Generating a vCard in Rails App with vCardigan

Kelsey Pedersen
2 min readDec 21, 2021

All new Dryftwell users receive a “Welcome” text.

This text includes a contact card with additional contact info for Dryftwell + a photo. We text users a couple times during a trip so we want them to be able to easily save our contact information.

I had previously created a vCard within the contacts app on my Macbook. However, for some AT&T users, the card was malformed and didn’t show up correctly.
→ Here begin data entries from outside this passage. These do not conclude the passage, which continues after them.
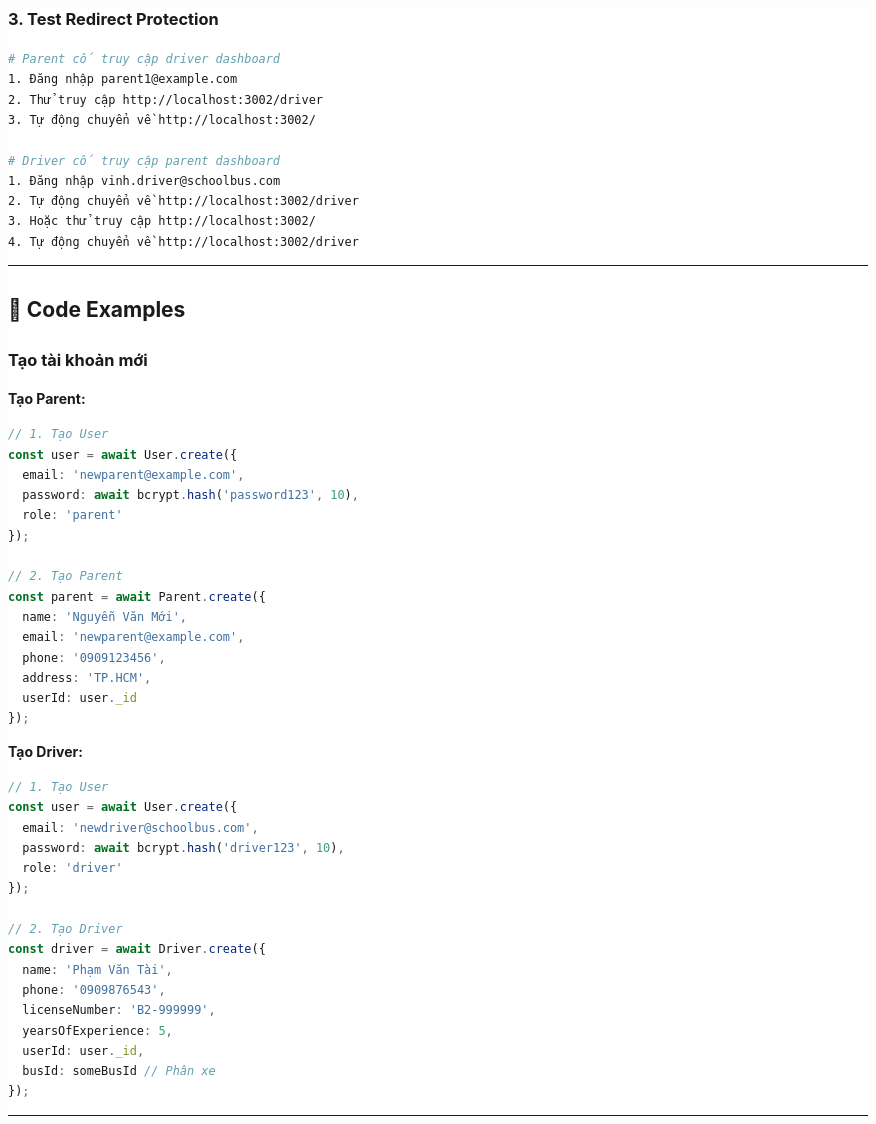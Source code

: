 ### 3. Test Redirect Protection
```bash
# Parent cố truy cập driver dashboard
1. Đăng nhập parent1@example.com
2. Thử truy cập http://localhost:3002/driver
3. Tự động chuyển về http://localhost:3002/

# Driver cố truy cập parent dashboard  
1. Đăng nhập vinh.driver@schoolbus.com
2. Tự động chuyển về http://localhost:3002/driver
3. Hoặc thử truy cập http://localhost:3002/
4. Tự động chuyển về http://localhost:3002/driver
```

---

## 📝 Code Examples

### Tạo tài khoản mới

**Tạo Parent:**
```typescript
// 1. Tạo User
const user = await User.create({
  email: 'newparent@example.com',
  password: await bcrypt.hash('password123', 10),
  role: 'parent'
});

// 2. Tạo Parent
const parent = await Parent.create({
  name: 'Nguyễn Văn Mới',
  email: 'newparent@example.com',
  phone: '0909123456',
  address: 'TP.HCM',
  userId: user._id
});
```

**Tạo Driver:**
```typescript
// 1. Tạo User
const user = await User.create({
  email: 'newdriver@schoolbus.com',
  password: await bcrypt.hash('driver123', 10),
  role: 'driver'
});

// 2. Tạo Driver
const driver = await Driver.create({
  name: 'Phạm Văn Tài',
  phone: '0909876543',
  licenseNumber: 'B2-999999',
  yearsOfExperience: 5,
  userId: user._id,
  busId: someBusId // Phân xe
});
```

---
So, this week, I went about figuring out how to programmatically generate a new vCard.

It was super easy! So figured I’d share if anyone else is trying to create one.
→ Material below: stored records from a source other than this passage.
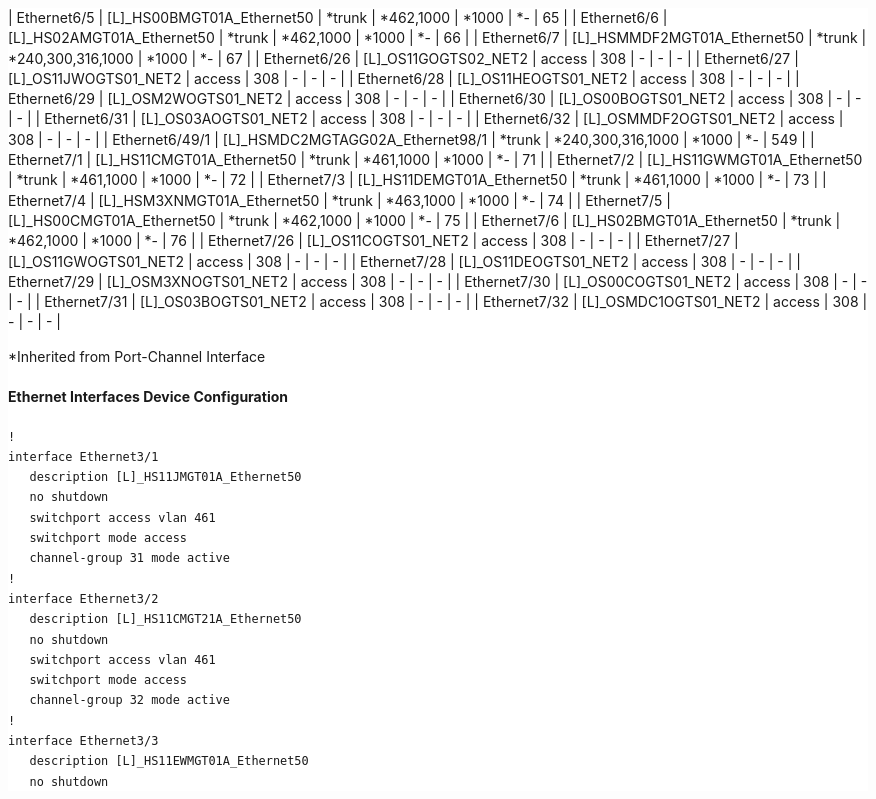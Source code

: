 | Ethernet6/5 | [L]_HS00BMGT01A_Ethernet50 | *trunk | *462,1000 | *1000 | *- | 65 |
| Ethernet6/6 | [L]_HS02AMGT01A_Ethernet50 | *trunk | *462,1000 | *1000 | *- | 66 |
| Ethernet6/7 | [L]_HSMMDF2MGT01A_Ethernet50 | *trunk | *240,300,316,1000 | *1000 | *- | 67 |
| Ethernet6/26 |  [L]_OS11GOGTS02_NET2 | access | 308 | - | - | - |
| Ethernet6/27 |  [L]_OS11JWOGTS01_NET2 | access | 308 | - | - | - |
| Ethernet6/28 |  [L]_OS11HEOGTS01_NET2 | access | 308 | - | - | - |
| Ethernet6/29 |  [L]_OSM2WOGTS01_NET2 | access | 308 | - | - | - |
| Ethernet6/30 |  [L]_OS00BOGTS01_NET2 | access | 308 | - | - | - |
| Ethernet6/31 |  [L]_OS03AOGTS01_NET2 | access | 308 | - | - | - |
| Ethernet6/32 |  [L]_OSMMDF2OGTS01_NET2 | access | 308 | - | - | - |
| Ethernet6/49/1 | [L]_HSMDC2MGTAGG02A_Ethernet98/1 | *trunk | *240,300,316,1000 | *1000 | *- | 549 |
| Ethernet7/1 | [L]_HS11CMGT01A_Ethernet50 | *trunk | *461,1000 | *1000 | *- | 71 |
| Ethernet7/2 | [L]_HS11GWMGT01A_Ethernet50 | *trunk | *461,1000 | *1000 | *- | 72 |
| Ethernet7/3 | [L]_HS11DEMGT01A_Ethernet50 | *trunk | *461,1000 | *1000 | *- | 73 |
| Ethernet7/4 | [L]_HSM3XNMGT01A_Ethernet50 | *trunk | *463,1000 | *1000 | *- | 74 |
| Ethernet7/5 | [L]_HS00CMGT01A_Ethernet50 | *trunk | *462,1000 | *1000 | *- | 75 |
| Ethernet7/6 | [L]_HS02BMGT01A_Ethernet50 | *trunk | *462,1000 | *1000 | *- | 76 |
| Ethernet7/26 |  [L]_OS11COGTS01_NET2 | access | 308 | - | - | - |
| Ethernet7/27 |  [L]_OS11GWOGTS01_NET2 | access | 308 | - | - | - |
| Ethernet7/28 |  [L]_OS11DEOGTS01_NET2 | access | 308 | - | - | - |
| Ethernet7/29 |  [L]_OSM3XNOGTS01_NET2 | access | 308 | - | - | - |
| Ethernet7/30 |  [L]_OS00COGTS01_NET2 | access | 308 | - | - | - |
| Ethernet7/31 |  [L]_OS03BOGTS01_NET2 | access | 308 | - | - | - |
| Ethernet7/32 |  [L]_OSMDC1OGTS01_NET2 | access | 308 | - | - | - |

*Inherited from Port-Channel Interface

#### Ethernet Interfaces Device Configuration

```eos
!
interface Ethernet3/1
   description [L]_HS11JMGT01A_Ethernet50
   no shutdown
   switchport access vlan 461
   switchport mode access
   channel-group 31 mode active
!
interface Ethernet3/2
   description [L]_HS11CMGT21A_Ethernet50
   no shutdown
   switchport access vlan 461
   switchport mode access
   channel-group 32 mode active
!
interface Ethernet3/3
   description [L]_HS11EWMGT01A_Ethernet50
   no shutdown
```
Create a new vcard.rb in the root directory of your Rails app

After a bit of research, I decided to use the Ruby library: vCardigan. It’s the library used in Twilio docs + super simple to use.

The only tricky piece was figuring out how to encode our logo image!

Here’s the code snippet below:

#vcard.rbrequire “vcardigan”
require “base64”
vcard = VCardigan.create(:version => ‘4.0’)
vcard.fullname ‘Placeholder Name’
vcard.tel ‘+16502223333’, :type => ‘mobile’
vcard.email ‘hello@placeholder.com’
vcard[:item1].URL ‘https://www.placeholder.com/'
encoded_string = Base64.strict_encode64(File.open(“placeholder-logo.png”, “rb”).read)
vcard.photo encoded_string, {:type => ‘image/png’, :’ENCODING’ => ‘b’}
file = File.open(“vcard.vcf”, “w”)
file.puts vcard
file.close

Generate new vCard from the command line

Run the following command in your terminal:

$ bundle exec ruby vcard.rb

Upload the vCard

Now that you have the new vCard file, you’ll now want to use it!

If you use Twilio, you’ll send the vCard to users via the mediaUrl . You’ll need to host online with a public URL — we’ve used AWS S3 and Twilio Functions. Upload the new file and then pass into your Twilio object.